Wednesday 13th October.
Between Pied Wheatear and Subalpine Warbler, the Wheatear had to take priority. So the day began on St. Marys, with a Turtle Dove around Porthmellon to start with. At least it gave another chance to see the Common Rosefinch from the Tremelethen Trail, which I did manage to see this time. So then over to the golf course.
Unfortunately it appeared that the Pied Wheatear had gone, just a Northern Wheatear around. And during the morning the Subalpine Warbler was still around on Bryher, so I decided to cut my losses and take my first boat to an off-island.

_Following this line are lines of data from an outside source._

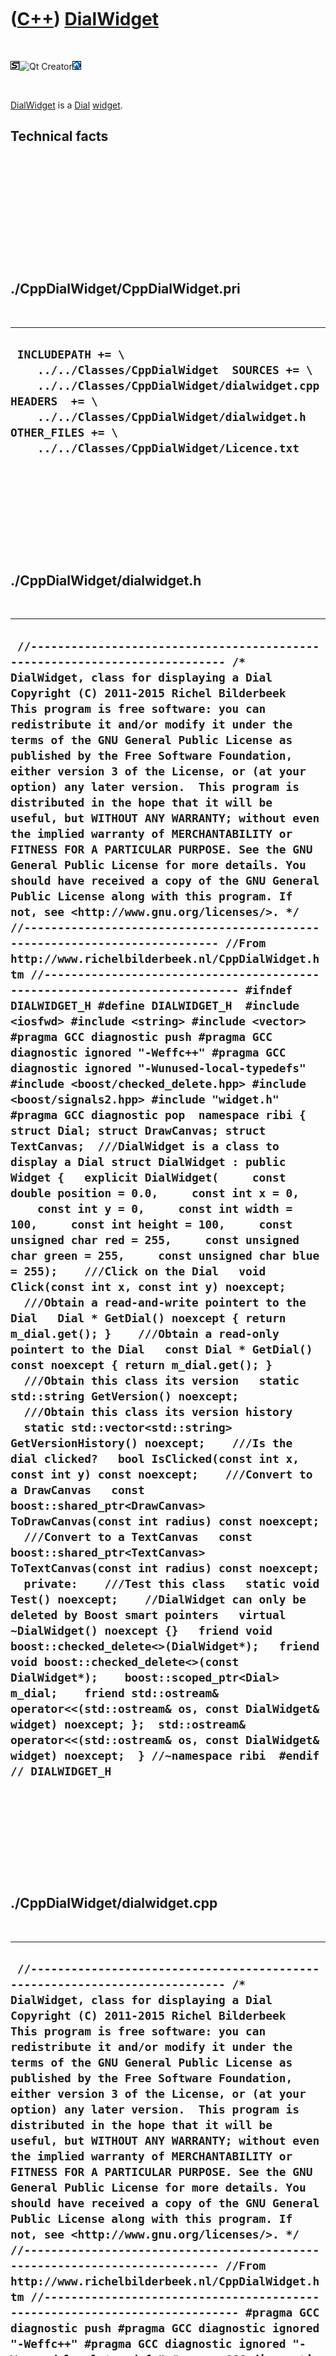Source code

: 
 

 

 

 

 

([C++](Cpp.md)) [DialWidget](CppDialWidget.md)
================================================

 

![STL](PicStl.png)![Qt
Creator](PicQtCreator.png)![Lubuntu](PicLubuntu.png)

 

[DialWidget](CppDialWidget.md) is a [Dial](CppDial.md)
[widget](CppWidget.md).

Technical facts
---------------

 

 

 

 

 

 

./CppDialWidget/CppDialWidget.pri
---------------------------------

 

  --------------------------------------------------------------------------------------------------------------------------------------------------------------------------------------------------------------------------------------------
  ` INCLUDEPATH += \     ../../Classes/CppDialWidget  SOURCES += \     ../../Classes/CppDialWidget/dialwidget.cpp  HEADERS  += \     ../../Classes/CppDialWidget/dialwidget.h  OTHER_FILES += \     ../../Classes/CppDialWidget/Licence.txt`
  --------------------------------------------------------------------------------------------------------------------------------------------------------------------------------------------------------------------------------------------

 

 

 

 

 

./CppDialWidget/dialwidget.h
----------------------------

 

  ---------------------------------------------------------------------------------------------------------------------------------------------------------------------------------------------------------------------------------------------------------------------------------------------------------------------------------------------------------------------------------------------------------------------------------------------------------------------------------------------------------------------------------------------------------------------------------------------------------------------------------------------------------------------------------------------------------------------------------------------------------------------------------------------------------------------------------------------------------------------------------------------------------------------------------------------------------------------------------------------------------------------------------------------------------------------------------------------------------------------------------------------------------------------------------------------------------------------------------------------------------------------------------------------------------------------------------------------------------------------------------------------------------------------------------------------------------------------------------------------------------------------------------------------------------------------------------------------------------------------------------------------------------------------------------------------------------------------------------------------------------------------------------------------------------------------------------------------------------------------------------------------------------------------------------------------------------------------------------------------------------------------------------------------------------------------------------------------------------------------------------------------------------------------------------------------------------------------------------------------------------------------------------------------------------------------------------------------------------------------------------------------------------------------------------------------------------------------------------------------------------------------------------------------------------------------------------------------------------------------------------------------------------------------------------------------------------------------------------------------------------------------------------------------------------------------------------------------------------------------------------------------------------------------------------------------------------------------------------------------------------------------------------------------------------------------------------------------------------------------------------------------------------------------------------
  ` //--------------------------------------------------------------------------- /* DialWidget, class for displaying a Dial Copyright (C) 2011-2015 Richel Bilderbeek  This program is free software: you can redistribute it and/or modify it under the terms of the GNU General Public License as published by the Free Software Foundation, either version 3 of the License, or (at your option) any later version.  This program is distributed in the hope that it will be useful, but WITHOUT ANY WARRANTY; without even the implied warranty of MERCHANTABILITY or FITNESS FOR A PARTICULAR PURPOSE. See the GNU General Public License for more details. You should have received a copy of the GNU General Public License along with this program. If not, see <http://www.gnu.org/licenses/>. */ //--------------------------------------------------------------------------- //From http://www.richelbilderbeek.nl/CppDialWidget.htm //--------------------------------------------------------------------------- #ifndef DIALWIDGET_H #define DIALWIDGET_H  #include <iosfwd> #include <string> #include <vector>  #pragma GCC diagnostic push #pragma GCC diagnostic ignored "-Weffc++" #pragma GCC diagnostic ignored "-Wunused-local-typedefs" #include <boost/checked_delete.hpp> #include <boost/signals2.hpp> #include "widget.h" #pragma GCC diagnostic pop  namespace ribi {  struct Dial; struct DrawCanvas; struct TextCanvas;  ///DialWidget is a class to display a Dial struct DialWidget : public Widget {   explicit DialWidget(     const double position = 0.0,     const int x = 0,     const int y = 0,     const int width = 100,     const int height = 100,     const unsigned char red = 255,     const unsigned char green = 255,     const unsigned char blue = 255);    ///Click on the Dial   void Click(const int x, const int y) noexcept;    ///Obtain a read-and-write pointert to the Dial   Dial * GetDial() noexcept { return m_dial.get(); }    ///Obtain a read-only pointert to the Dial   const Dial * GetDial() const noexcept { return m_dial.get(); }    ///Obtain this class its version   static std::string GetVersion() noexcept;    ///Obtain this class its version history   static std::vector<std::string> GetVersionHistory() noexcept;    ///Is the dial clicked?   bool IsClicked(const int x, const int y) const noexcept;    ///Convert to a DrawCanvas   const boost::shared_ptr<DrawCanvas> ToDrawCanvas(const int radius) const noexcept;    ///Convert to a TextCanvas   const boost::shared_ptr<TextCanvas> ToTextCanvas(const int radius) const noexcept;    private:    ///Test this class   static void Test() noexcept;    //DialWidget can only be deleted by Boost smart pointers   virtual ~DialWidget() noexcept {}   friend void boost::checked_delete<>(DialWidget*);   friend void boost::checked_delete<>(const DialWidget*);    boost::scoped_ptr<Dial> m_dial;    friend std::ostream& operator<<(std::ostream& os, const DialWidget& widget) noexcept; };  std::ostream& operator<<(std::ostream& os, const DialWidget& widget) noexcept;  } //~namespace ribi  #endif // DIALWIDGET_H`
  ---------------------------------------------------------------------------------------------------------------------------------------------------------------------------------------------------------------------------------------------------------------------------------------------------------------------------------------------------------------------------------------------------------------------------------------------------------------------------------------------------------------------------------------------------------------------------------------------------------------------------------------------------------------------------------------------------------------------------------------------------------------------------------------------------------------------------------------------------------------------------------------------------------------------------------------------------------------------------------------------------------------------------------------------------------------------------------------------------------------------------------------------------------------------------------------------------------------------------------------------------------------------------------------------------------------------------------------------------------------------------------------------------------------------------------------------------------------------------------------------------------------------------------------------------------------------------------------------------------------------------------------------------------------------------------------------------------------------------------------------------------------------------------------------------------------------------------------------------------------------------------------------------------------------------------------------------------------------------------------------------------------------------------------------------------------------------------------------------------------------------------------------------------------------------------------------------------------------------------------------------------------------------------------------------------------------------------------------------------------------------------------------------------------------------------------------------------------------------------------------------------------------------------------------------------------------------------------------------------------------------------------------------------------------------------------------------------------------------------------------------------------------------------------------------------------------------------------------------------------------------------------------------------------------------------------------------------------------------------------------------------------------------------------------------------------------------------------------------------------------------------------------------------------------------------

 

 

 

 

 

./CppDialWidget/dialwidget.cpp
------------------------------

 

  -------------------------------------------------------------------------------------------------------------------------------------------------------------------------------------------------------------------------------------------------------------------------------------------------------------------------------------------------------------------------------------------------------------------------------------------------------------------------------------------------------------------------------------------------------------------------------------------------------------------------------------------------------------------------------------------------------------------------------------------------------------------------------------------------------------------------------------------------------------------------------------------------------------------------------------------------------------------------------------------------------------------------------------------------------------------------------------------------------------------------------------------------------------------------------------------------------------------------------------------------------------------------------------------------------------------------------------------------------------------------------------------------------------------------------------------------------------------------------------------------------------------------------------------------------------------------------------------------------------------------------------------------------------------------------------------------------------------------------------------------------------------------------------------------------------------------------------------------------------------------------------------------------------------------------------------------------------------------------------------------------------------------------------------------------------------------------------------------------------------------------------------------------------------------------------------------------------------------------------------------------------------------------------------------------------------------------------------------------------------------------------------------------------------------------------------------------------------------------------------------------------------------------------------------------------------------------------------------------------------------------------------------------------------------------------------------------------------------------------------------------------------------------------------------------------------------------------------------------------------------------------------------------------------------------------------------------------------------------------------------------------------------------------------------------------------------------------------------------------------------------------------------------------------------------------------------------------------------------------------------------------------------------------------------------------------------------------------------------------------------------------------------------------------------------------------------------------------------------------------------------------------------------------------------------------------------------------------------------------------------------------------------------------------------------------------------------------------------------------------------------------------------------------------------------------------------------------------------------------------------------------------------------------------------------------------------------------------------------------------------------------------------------------------------------------------------------------------------------------------------------------------------------------------------------------------------------------------------------------------------------------------------------------------------------------------------------------------------------------------------------------------------------------------------------------------------------------------------------------------------------------------------------------------------------------------------------------------------------------------------------------------------------------------------------------------------------------------------------------------------------------------------------------------------------------------------------------------------------------------------------------------------------------------------------------------------------------------------------------------------------------------------------------------------------------------------------------------------------------------------------------------------------------------------------------------------------------------------------------------------------------------------------------------------------------------------------------------------------------------------------------------------------------------------------------------------------------------------------------------------------------------------------------------------------------------------------------------------------------------------------------------------------------------------------------------------------------------------------------------------------------------------------------------------------------------------------------------------------------------------------------------------------------------------------------------------------------------------------------------------------------------------------------------------------------------------------------------------------------------------------------------------------------------------------------------------------------------------------------------------------------------------------------------------------------------------------------------------------------------------------------------------------------------------------------------------------------------------------------------------------------------------------------------------------------------------------------------------------------------------------------------------------------------------------------------------------------------------------------------------------------------------------------------------------------------------------------------------------------------------------------------------------------------------------------------------------------------------------------------------------------------------------------------------------------------------------------------------------------------------------------------------------------------------------------------------------------------------------------------------------------------------------------------------------------------------------------------------------------------------------------------------------------------------------------------------------------------------------------------------------------------------------------------------------------------------------------------------------------------------------------------------------------------------------------------------------------------------------------------------------------------------------------------------------------------------------------------------------------------------------------------------------------
  ` //--------------------------------------------------------------------------- /* DialWidget, class for displaying a Dial Copyright (C) 2011-2015 Richel Bilderbeek  This program is free software: you can redistribute it and/or modify it under the terms of the GNU General Public License as published by the Free Software Foundation, either version 3 of the License, or (at your option) any later version.  This program is distributed in the hope that it will be useful, but WITHOUT ANY WARRANTY; without even the implied warranty of MERCHANTABILITY or FITNESS FOR A PARTICULAR PURPOSE. See the GNU General Public License for more details. You should have received a copy of the GNU General Public License along with this program. If not, see <http://www.gnu.org/licenses/>. */ //--------------------------------------------------------------------------- //From http://www.richelbilderbeek.nl/CppDialWidget.htm //--------------------------------------------------------------------------- #pragma GCC diagnostic push #pragma GCC diagnostic ignored "-Weffc++" #pragma GCC diagnostic ignored "-Wunused-local-typedefs" #pragma GCC diagnostic ignored "-Wunused-but-set-parameter" #include "dialwidget.h"  #include <cassert> #include <cmath> #include <iostream>  #include <boost/numeric/conversion/cast.hpp> #include <boost/math/constants/constants.hpp>  #include "dial.h" #include "drawcanvas.h" #include "geometry.h" #include "testtimer.h" #include "trace.h" #include "textcanvas.h"  #pragma GCC diagnostic pop  ribi::DialWidget::DialWidget(   const double position,   const int x,   const int y,   const int width,   const int height,   const unsigned char red,   const unsigned char green,   const unsigned char blue)   : m_dial(new Dial(position,red,green,blue)) {   #ifndef NDEBUG   Test();   #endif   this->SetGeometry(Geometry().CreateRect(x,y,width,height)); }  void ribi::DialWidget::Click(const int x,const int y) noexcept {   if (!IsClicked(x,y)) return;   const Geometry h; //Helper   const auto g(GetGeometry());   const int midx = h.GetLeft(g) + (h.GetWidth( g) / 2);   const int midy = h.GetTop( g) + (h.GetHeight(g) / 2);   const double dx = boost::numeric_cast<double>(x - midx);   const double dy = boost::numeric_cast<double>(y - midy);   const double angle = Geometry().GetAngleClockScreen(dx,dy);   const double pi = boost::math::constants::pi<double>();   const double position = angle / (2.0 * pi);   assert(position >= 0.0);   assert(position <= 1.0);   m_dial->SetPosition(position); }  std::string ribi::DialWidget::GetVersion() noexcept {   return "2.5"; }  std::vector<std::string> ribi::DialWidget::GetVersionHistory() noexcept {   return {     "2011-07-03: Version 1.0: initial version",     "2011-08-07: Version 2.0: conformized architure for MysteryMachine",     "2011-08-20: Version 2.1: added operator<<",     "2011-08-31: Version 2.2: allow changing the dial its color",     "2011-09-08: Version 2.3: check for clicking on the dial, instead of its rectangle",     "2013-04-30: Version 2.4: added testing, fixed bug in GetAngle",     "2014-03-28: Version 2.5: replaced custom Rect class by Boost.Geometry",   }; }  bool ribi::DialWidget::IsClicked(const int x, const int y) const noexcept {   const Geometry h; //Helper   const auto g(GetGeometry());   const double widget_midx     = boost::numeric_cast<double>(GetLeft())     + (boost::numeric_cast<double>(h.GetWidth(g)) / 2.0);   const double widget_midy     = boost::numeric_cast<double>(h.GetTop(g))     + (boost::numeric_cast<double>(h.GetHeight(g)) / 2.0);   const double x_d = boost::numeric_cast<double>(x);   const double y_d = boost::numeric_cast<double>(y);   return Geometry().GetDistance(x_d - widget_midx, y_d - widget_midy)     < (boost::numeric_cast<double>(h.GetWidth(g)) / 2.0); }  void ribi::DialWidget::Test() noexcept {   {     static bool is_tested{false};     if (is_tested) return;     is_tested = true;   }   {     DrawCanvas();     TextCanvas();     Geometry();   }   const TestTimer test_timer(__func__,__FILE__,1.0);   {     const boost::shared_ptr<DialWidget> w(new DialWidget);     assert(w->GetDial());     for (double position = 0.0; position < 1.0; position += 0.0625)     {       w->GetDial()->SetPosition(position);       std::stringstream s;       s << '\n' << (*w->ToTextCanvas(4));       assert(!s.str().empty());        s << '\n' << (*w->ToDrawCanvas(4));       assert(!s.str().empty());       //TRACE(s.str());     }   } }  const boost::shared_ptr<ribi::DrawCanvas> ribi::DialWidget::ToDrawCanvas(const int radius) const noexcept {   assert(radius > 1);   boost::shared_ptr<ribi::DrawCanvas> canvas(     new DrawCanvas(1+(radius*2),1+(radius*2))   );   const double pi = boost::math::constants::pi<double>();    //Circle   {     const double midx = static_cast<double>(radius);     const double midy = static_cast<double>(radius);     const double ray = static_cast<double>(radius);     canvas->DrawCircle(midx,midy,ray);   }   //Pointer   {     const double midx = static_cast<double>(radius);     const double midy = static_cast<double>(radius);     const double angle = GetDial()->GetPosition() * 2.0 * pi;     const double ray = static_cast<double>(radius);     const double x = midx + (std::sin(angle) * ray);     const double y = midy - (std::cos(angle) * ray);     canvas->DrawLine(midx,midy,x,y);   }   return canvas; }  const boost::shared_ptr<ribi::TextCanvas> ribi::DialWidget::ToTextCanvas(const int radius) const noexcept {   assert(radius > 1);   boost::shared_ptr<ribi::TextCanvas> canvas(     new TextCanvas(1+(radius*2),1+(radius*2))   );   const double pi = boost::math::constants::pi<double>();    //Circle   {     const int n_steps = std::ceil(2.0 * pi * static_cast<double>(radius));     for (int i=0; i!=n_steps; ++i)     {       const double f = static_cast<double>(i) / static_cast<double>(n_steps);       const double angle = f * 2.0 * pi;       const double midx = static_cast<double>(radius);       const double midy = static_cast<double>(radius);       const double ray = static_cast<double>(radius);       const int x = static_cast<int>(std::round(midx + (std::sin(angle) * ray)));       const int y = static_cast<int>(std::round(midy - (std::cos(angle) * ray)));       canvas->PutChar(x,y,'*');     }   }   //Pointer   {     char c = ' ';     // modulo 8 as module 16 would result in a switch statement with case 0+x == case 8+x     const int quadrant = (static_cast<int>(GetDial()->GetPosition() * 16.0) % 16) % 8;      switch (quadrant)     {       case  0: c = '|'; break;       case  1: c = '/'; break;       case  2: c = '/'; break;       case  3: c = '-'; break;       case  4: c = '-'; break;       case  5: c = '\\'; break;       case  6: c = '\\'; break;       case  7: c = '|'; break;       default: assert(!"Should not get here");     }      const int n_steps = radius;     for (int i=0; i!=n_steps; ++i)     {       const double angle = GetDial()->GetPosition() * 2.0 * pi;       assert(angle >= 0.0 * pi);       assert(angle <= 2.0 * pi);       const double midx = static_cast<double>(radius);       const double midy = static_cast<double>(radius);       const double ray = static_cast<double>(i);       const int x = static_cast<int>(std::round(midx + (std::sin(angle) * ray)));       const int y = static_cast<int>(std::round(midy - (std::cos(angle) * ray)));       canvas->PutChar(x,y,c);     }    }   return canvas; }  std::ostream& ribi::operator<<(std::ostream& os, const DialWidget& widget) noexcept {   os     << "<DialWidget>"     << *widget.m_dial     //<< widget.GetGeometry()     << "</DialWidget>"   ;   return os; }`
  -------------------------------------------------------------------------------------------------------------------------------------------------------------------------------------------------------------------------------------------------------------------------------------------------------------------------------------------------------------------------------------------------------------------------------------------------------------------------------------------------------------------------------------------------------------------------------------------------------------------------------------------------------------------------------------------------------------------------------------------------------------------------------------------------------------------------------------------------------------------------------------------------------------------------------------------------------------------------------------------------------------------------------------------------------------------------------------------------------------------------------------------------------------------------------------------------------------------------------------------------------------------------------------------------------------------------------------------------------------------------------------------------------------------------------------------------------------------------------------------------------------------------------------------------------------------------------------------------------------------------------------------------------------------------------------------------------------------------------------------------------------------------------------------------------------------------------------------------------------------------------------------------------------------------------------------------------------------------------------------------------------------------------------------------------------------------------------------------------------------------------------------------------------------------------------------------------------------------------------------------------------------------------------------------------------------------------------------------------------------------------------------------------------------------------------------------------------------------------------------------------------------------------------------------------------------------------------------------------------------------------------------------------------------------------------------------------------------------------------------------------------------------------------------------------------------------------------------------------------------------------------------------------------------------------------------------------------------------------------------------------------------------------------------------------------------------------------------------------------------------------------------------------------------------------------------------------------------------------------------------------------------------------------------------------------------------------------------------------------------------------------------------------------------------------------------------------------------------------------------------------------------------------------------------------------------------------------------------------------------------------------------------------------------------------------------------------------------------------------------------------------------------------------------------------------------------------------------------------------------------------------------------------------------------------------------------------------------------------------------------------------------------------------------------------------------------------------------------------------------------------------------------------------------------------------------------------------------------------------------------------------------------------------------------------------------------------------------------------------------------------------------------------------------------------------------------------------------------------------------------------------------------------------------------------------------------------------------------------------------------------------------------------------------------------------------------------------------------------------------------------------------------------------------------------------------------------------------------------------------------------------------------------------------------------------------------------------------------------------------------------------------------------------------------------------------------------------------------------------------------------------------------------------------------------------------------------------------------------------------------------------------------------------------------------------------------------------------------------------------------------------------------------------------------------------------------------------------------------------------------------------------------------------------------------------------------------------------------------------------------------------------------------------------------------------------------------------------------------------------------------------------------------------------------------------------------------------------------------------------------------------------------------------------------------------------------------------------------------------------------------------------------------------------------------------------------------------------------------------------------------------------------------------------------------------------------------------------------------------------------------------------------------------------------------------------------------------------------------------------------------------------------------------------------------------------------------------------------------------------------------------------------------------------------------------------------------------------------------------------------------------------------------------------------------------------------------------------------------------------------------------------------------------------------------------------------------------------------------------------------------------------------------------------------------------------------------------------------------------------------------------------------------------------------------------------------------------------------------------------------------------------------------------------------------------------------------------------------------------------------------------------------------------------------------------------------------------------------------------------------------------------------------------------------------------------------------------------------------------------------------------------------------------------------------------------------------------------------------------------------------------------------------------------------------------------------------------------------------------------------------------------------------------------------------------------------------------------------------------------------------------------------------------

 

 

 

 

 

 

This page has been created by the [tool](Tools.md)
[CodeToHtml](ToolCodeToHtml.md)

Just before docking at Bryher a Peregrine flew around over the boat. You could tell this was the Tundra Peregrine, with a very distinctive head pattern. Very pale on top with a dark stripe through the eye and through the middle of the bird's head. Turns out that this race of Peregrine is a long distance migrant and should be spending the winter in South America. Interesting stuff.
The Subalpine Warbler had been favouring an area of gorse near to the Fraggle Rock cafe (I won't mention the obvious, because Fraggle Rock was rubbish, not a patch on The Muppet Show!). Walking towards the site I noticed a sylvia warbler drop into the gorse, so waited whilst everyone else continued walking. Can't believe no-one else saw that, and after about 10 minutes the warbler popped up which was indeed the Subalpine. Very satisfying to call it out to others.
Also around Bryher were a very showy Red-breasted Flycatcher and a tired looking Short-eared Owl.
There was also an Icterine Warbler and Lapland Bunting around, but didn't get time for those. An afternoon boat leaves you with about two hours on an island, besides I could return another day.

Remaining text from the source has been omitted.